### What is required
Please state how many lines of the data below contain the word "messages", offering nothing besides the number.

### Entries shown

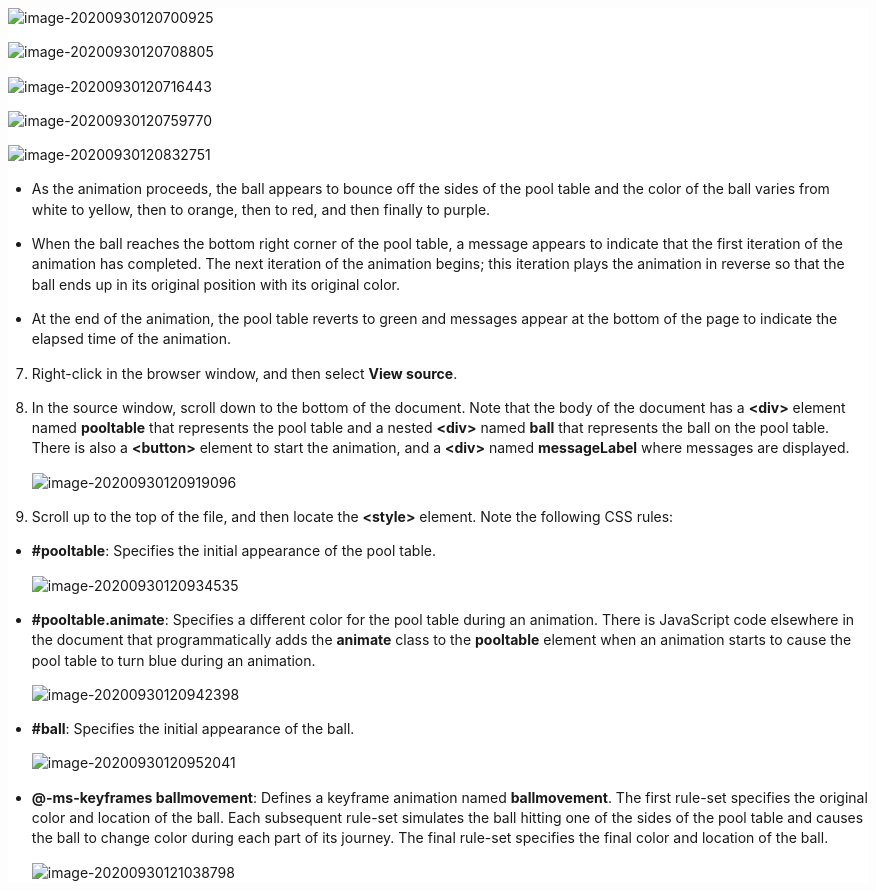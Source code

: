   ![image-20200930120700925](C:\Users\Juanjo\AppData\Roaming\Typora\typora-user-images\image-20200930120700925.png)

  ![image-20200930120708805](C:\Users\Juanjo\AppData\Roaming\Typora\typora-user-images\image-20200930120708805.png)

  ![image-20200930120716443](C:\Users\Juanjo\AppData\Roaming\Typora\typora-user-images\image-20200930120716443.png)

  ![image-20200930120759770](C:\Users\Juanjo\AppData\Roaming\Typora\typora-user-images\image-20200930120759770.png)

  ![image-20200930120832751](C:\Users\Juanjo\AppData\Roaming\Typora\typora-user-images\image-20200930120832751.png)

- As the animation proceeds, the ball appears to bounce off the sides of the pool table and the color of the ball varies from white to yellow, then to orange, then to red, and then finally to purple.

- When the ball reaches the bottom right corner of the pool table, a message appears to indicate that the first iteration of the animation has completed. The next iteration of the animation begins; this iteration plays the animation in reverse so that the ball ends up in its original position with its original color. 

- At the end of the animation, the pool table reverts to green and messages appear at the bottom of the page to indicate the elapsed time of the animation.
7. Right-click in the browser window, and then select **View source**. 

8. In the source window, scroll down to the bottom of the document. Note that the body of the document has a **&lt;div&gt;** element named **pooltable** that represents the pool table and a nested **&lt;div&gt;** named **ball** that represents the ball on the pool table. There is also a **&lt;button&gt;** element to start the animation, and a **&lt;div&gt;** named **messageLabel** where messages are displayed.

   ![image-20200930120919096](C:\Users\Juanjo\AppData\Roaming\Typora\typora-user-images\image-20200930120919096.png)

9. Scroll up to the top of the file, and then locate the **&lt;style&gt;** element. Note the following CSS rules:
- **#pooltable**: Specifies the initial appearance of the pool table.

  ![image-20200930120934535](C:\Users\Juanjo\AppData\Roaming\Typora\typora-user-images\image-20200930120934535.png)

- **#pooltable.animate**: Specifies a different color for the pool table during an animation. There is JavaScript code elsewhere in the document that programmatically adds the **animate** class to the **pooltable** element when an animation starts to cause the pool table to turn blue during an animation.

  ![image-20200930120942398](C:\Users\Juanjo\AppData\Roaming\Typora\typora-user-images\image-20200930120942398.png)

- **#ball**: Specifies the initial appearance of the ball.

  ![image-20200930120952041](C:\Users\Juanjo\AppData\Roaming\Typora\typora-user-images\image-20200930120952041.png)

- **@-ms-keyframes ballmovement**: Defines a keyframe animation named **ballmovement**. The first rule-set specifies the original color and location of the ball. Each subsequent rule-set simulates the ball hitting one of the sides of the pool table and causes the ball to change color during each part of its journey. The final rule-set specifies the final color and location of the ball.

  ![image-20200930121038798](C:\Users\Juanjo\AppData\Roaming\Typora\typora-user-images\image-20200930121038798.png)
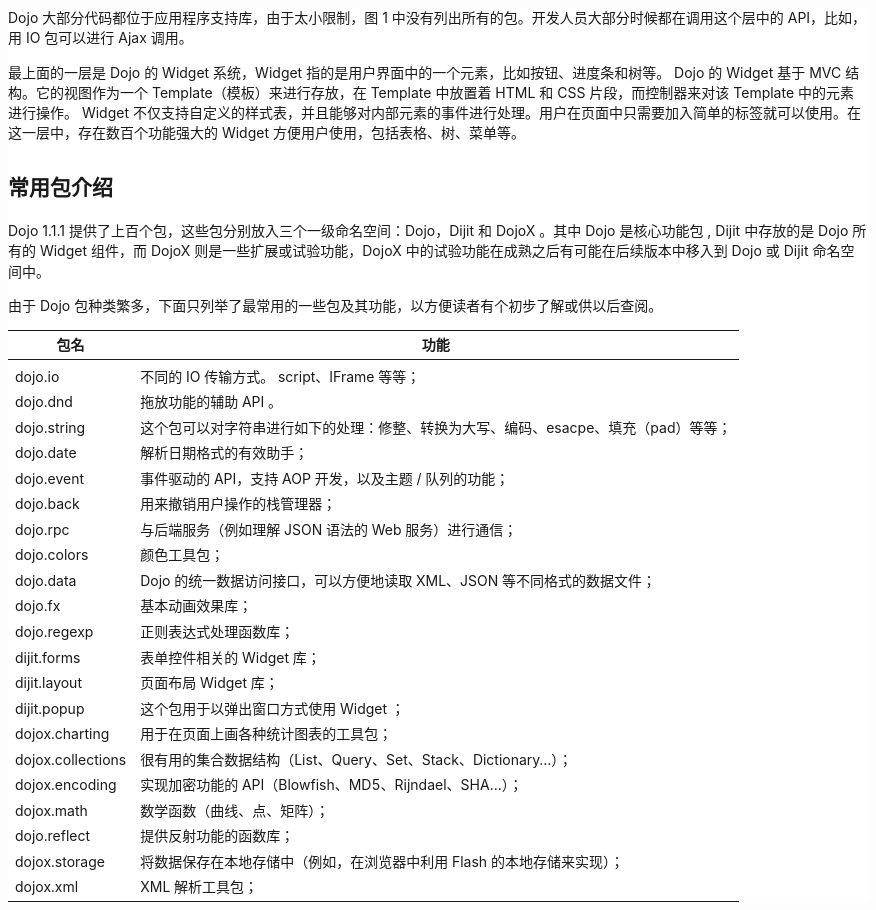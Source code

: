 Dojo 大部分代码都位于应用程序支持库，由于太小限制，图 1 中没有列出所有的包。开发人员大部分时候都在调用这个层中的 API，比如，用 IO 包可以进行 Ajax 调用。

最上面的一层是 Dojo 的 Widget 系统，Widget 指的是用户界面中的一个元素，比如按钮、进度条和树等。 Dojo 的 Widget 基于 MVC 结构。它的视图作为一个 Template（模板）来进行存放，在 Template 中放置着 HTML 和 CSS 片段，而控制器来对该 Template 中的元素进行操作。 Widget 不仅支持自定义的样式表，并且能够对内部元素的事件进行处理。用户在页面中只需要加入简单的标签就可以使用。在这一层中，存在数百个功能强大的 Widget 方便用户使用，包括表格、树、菜单等。

## 常用包介绍

Dojo 1.1.1 提供了上百个包，这些包分别放入三个一级命名空间：Dojo，Dijit 和 DojoX 。其中 Dojo 是核心功能包 , Dijit 中存放的是 Dojo 所有的 Widget 组件，而 DojoX 则是一些扩展或试验功能，DojoX 中的试验功能在成熟之后有可能在后续版本中移入到 Dojo 或 Dijit 命名空间中。

由于 Dojo 包种类繁多，下面只列举了最常用的一些包及其功能，以方便读者有个初步了解或供以后查阅。

| 包名 | 功能 |
| --- | --- |
|  |  |
| dojo.io | 不同的 IO 传输方式。 script、IFrame 等等； |
| dojo.dnd | 拖放功能的辅助 API 。 |
| dojo.string | 这个包可以对字符串进行如下的处理：修整、转换为大写、编码、esacpe、填充（pad）等等； |
| dojo.date | 解析日期格式的有效助手； |
| dojo.event | 事件驱动的 API，支持 AOP 开发，以及主题 / 队列的功能； |
| dojo.back | 用来撤销用户操作的栈管理器； |
| dojo.rpc | 与后端服务（例如理解 JSON 语法的 Web 服务）进行通信； |
| dojo.colors | 颜色工具包； |
| dojo.data | Dojo 的统一数据访问接口，可以方便地读取 XML、JSON 等不同格式的数据文件； |
| dojo.fx | 基本动画效果库； |
| dojo.regexp | 正则表达式处理函数库； |
| dijit.forms | 表单控件相关的 Widget 库； |
| dijit.layout | 页面布局 Widget 库； |
| dijit.popup | 这个包用于以弹出窗口方式使用 Widget ； |
| dojox.charting | 用于在页面上画各种统计图表的工具包； |
| dojox.collections | 很有用的集合数据结构（List、Query、Set、Stack、Dictionary…）； |
| dojox.encoding | 实现加密功能的 API（Blowfish、MD5、Rijndael、SHA…）； |
| dojox.math | 数学函数（曲线、点、矩阵）； |
| dojo.reflect | 提供反射功能的函数库； |
| dojox.storage | 将数据保存在本地存储中（例如，在浏览器中利用 Flash 的本地存储来实现）； |
| dojox.xml | XML 解析工具包； |
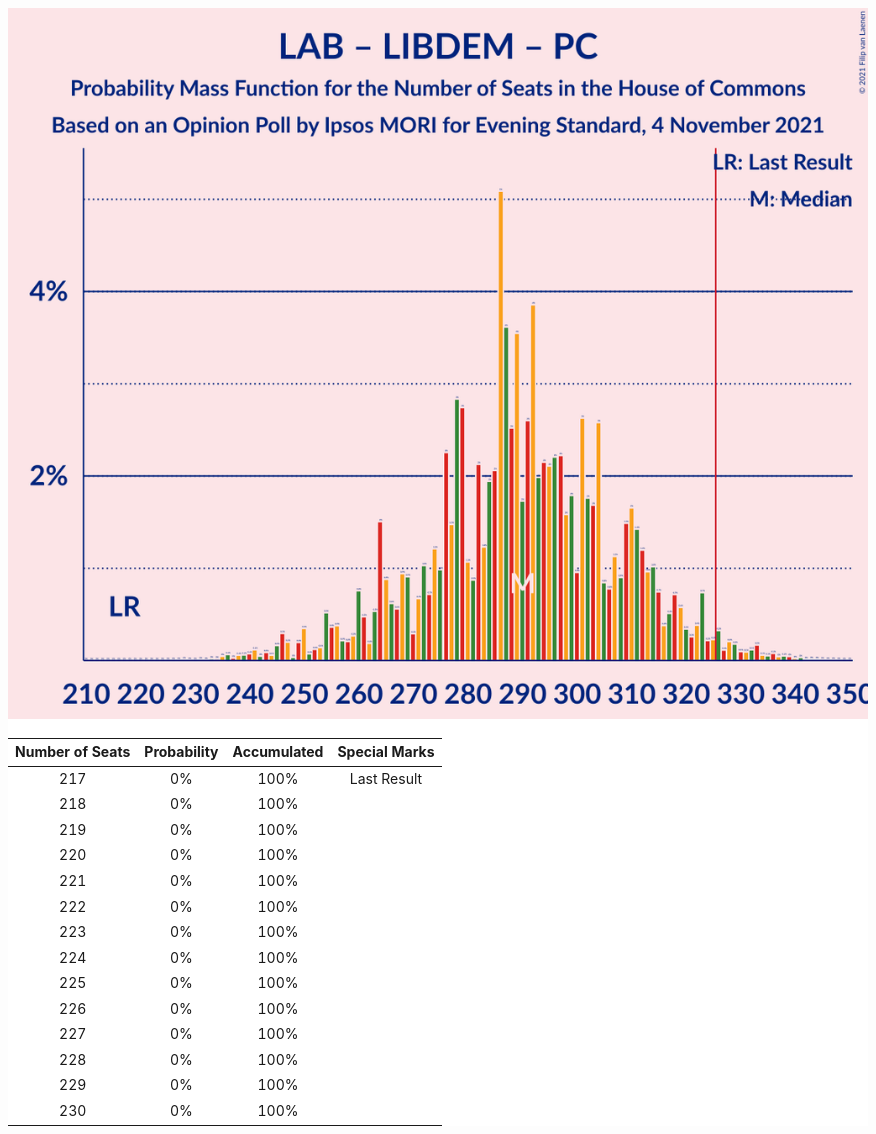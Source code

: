 ![Graph with seats probability mass function not yet produced](2021-11-04-IpsosMORI-coalitions-seats-pmf-lab–libdem–pc.png "Seats Probability Mass Function")

| Number of Seats | Probability | Accumulated | Special Marks |
|:---------------:|:-----------:|:-----------:|:-------------:|
| 217 | 0% | 100% | Last Result |
| 218 | 0% | 100% |  |
| 219 | 0% | 100% |  |
| 220 | 0% | 100% |  |
| 221 | 0% | 100% |  |
| 222 | 0% | 100% |  |
| 223 | 0% | 100% |  |
| 224 | 0% | 100% |  |
| 225 | 0% | 100% |  |
| 226 | 0% | 100% |  |
| 227 | 0% | 100% |  |
| 228 | 0% | 100% |  |
| 229 | 0% | 100% |  |
| 230 | 0% | 100% |  |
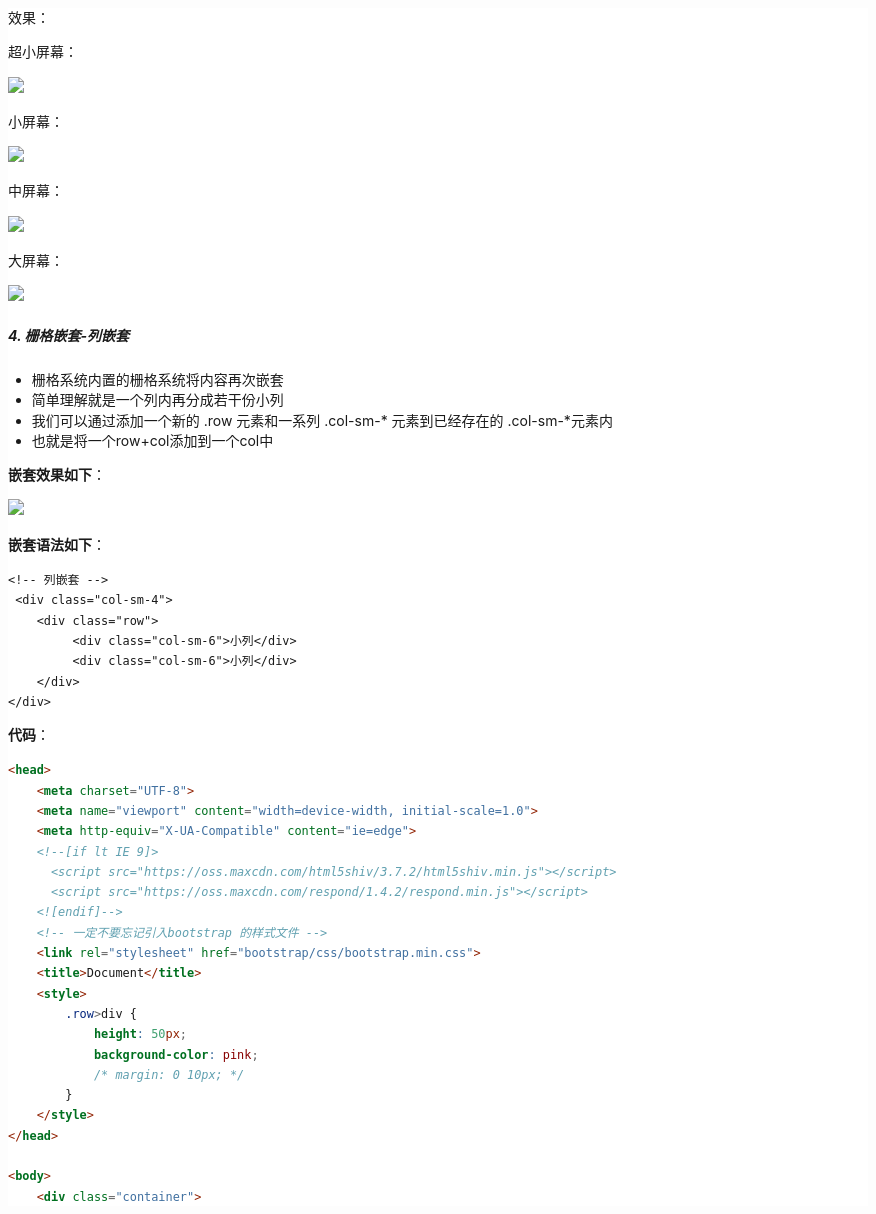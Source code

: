 效果：

超小屏幕：

![](images\04.jpg)

小屏幕：

![](images\03.jpg)

中屏幕：

![](images\05.jpg)

大屏幕：

![](images\02.jpg)



##### 4. 栅格嵌套-列嵌套

- 栅格系统内置的栅格系统将内容再次嵌套
- 简单理解就是一个列内再分成若干份小列
- 我们可以通过添加一个新的 .row 元素和一系列 .col-sm-* 元素到已经存在的 .col-sm-*元素内
- 也就是将一个row+col添加到一个col中

**嵌套效果如下**：

![](images\06.jpg)

**嵌套语法如下**：

```
<!-- 列嵌套 -->
 <div class="col-sm-4">
    <div class="row">
         <div class="col-sm-6">小列</div>
         <div class="col-sm-6">小列</div>
    </div>
</div>

```

**代码**：

```html
<head>
    <meta charset="UTF-8">
    <meta name="viewport" content="width=device-width, initial-scale=1.0">
    <meta http-equiv="X-UA-Compatible" content="ie=edge">
    <!--[if lt IE 9]>
      <script src="https://oss.maxcdn.com/html5shiv/3.7.2/html5shiv.min.js"></script>
      <script src="https://oss.maxcdn.com/respond/1.4.2/respond.min.js"></script>
    <![endif]-->
    <!-- 一定不要忘记引入bootstrap 的样式文件 -->
    <link rel="stylesheet" href="bootstrap/css/bootstrap.min.css">
    <title>Document</title>
    <style>
        .row>div {
            height: 50px;
            background-color: pink;
            /* margin: 0 10px; */
        }
    </style>
</head>

<body>
    <div class="container">
```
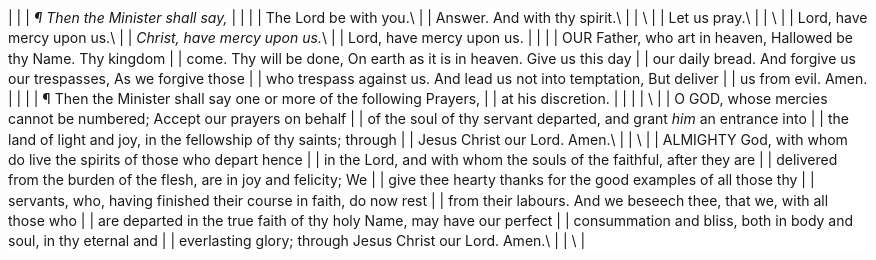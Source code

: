 |                                                                       |
| *¶ Then the Minister shall say,*                                      |
|                                                                       |
| The Lord be with you.\                                                |
| Answer. And with thy spirit.\                                         |
| \                                                                     |
| Let us pray.\                                                         |
| \                                                                     |
| Lord, have mercy upon us.\                                            |
| *Christ, have mercy upon us.*\                                        |
| Lord, have mercy upon us.                                             |
|                                                                       |
| OUR Father, who art in heaven, Hallowed be thy Name. Thy kingdom      |
| come. Thy will be done, On earth as it is in heaven. Give us this day |
| our daily bread. And forgive us our trespasses, As we forgive those   |
| who trespass against us. And lead us not into temptation, But deliver |
| us from evil. Amen.                                                   |
|                                                                       |
| ¶ Then the Minister shall say one or more of the following Prayers,   |
| at his discretion.                                                    |
|                                                                       |
| \                                                                     |
| O GOD, whose mercies cannot be numbered; Accept our prayers on behalf |
| of the soul of thy servant departed, and grant *him* an entrance into |
| the land of light and joy, in the fellowship of thy saints; through   |
| Jesus Christ our Lord. Amen.\                                         |
| \                                                                     |
| ALMIGHTY God, with whom do live the spirits of those who depart hence |
| in the Lord, and with whom the souls of the faithful, after they are  |
| delivered from the burden of the flesh, are in joy and felicity; We   |
| give thee hearty thanks for the good examples of all those thy        |
| servants, who, having finished their course in faith, do now rest     |
| from their labours. And we beseech thee, that we, with all those who  |
| are departed in the true faith of thy holy Name, may have our perfect |
| consummation and bliss, both in body and soul, in thy eternal and     |
| everlasting glory; through Jesus Christ our Lord. Amen.\              |
| \                                                                     |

### Solved exercise
2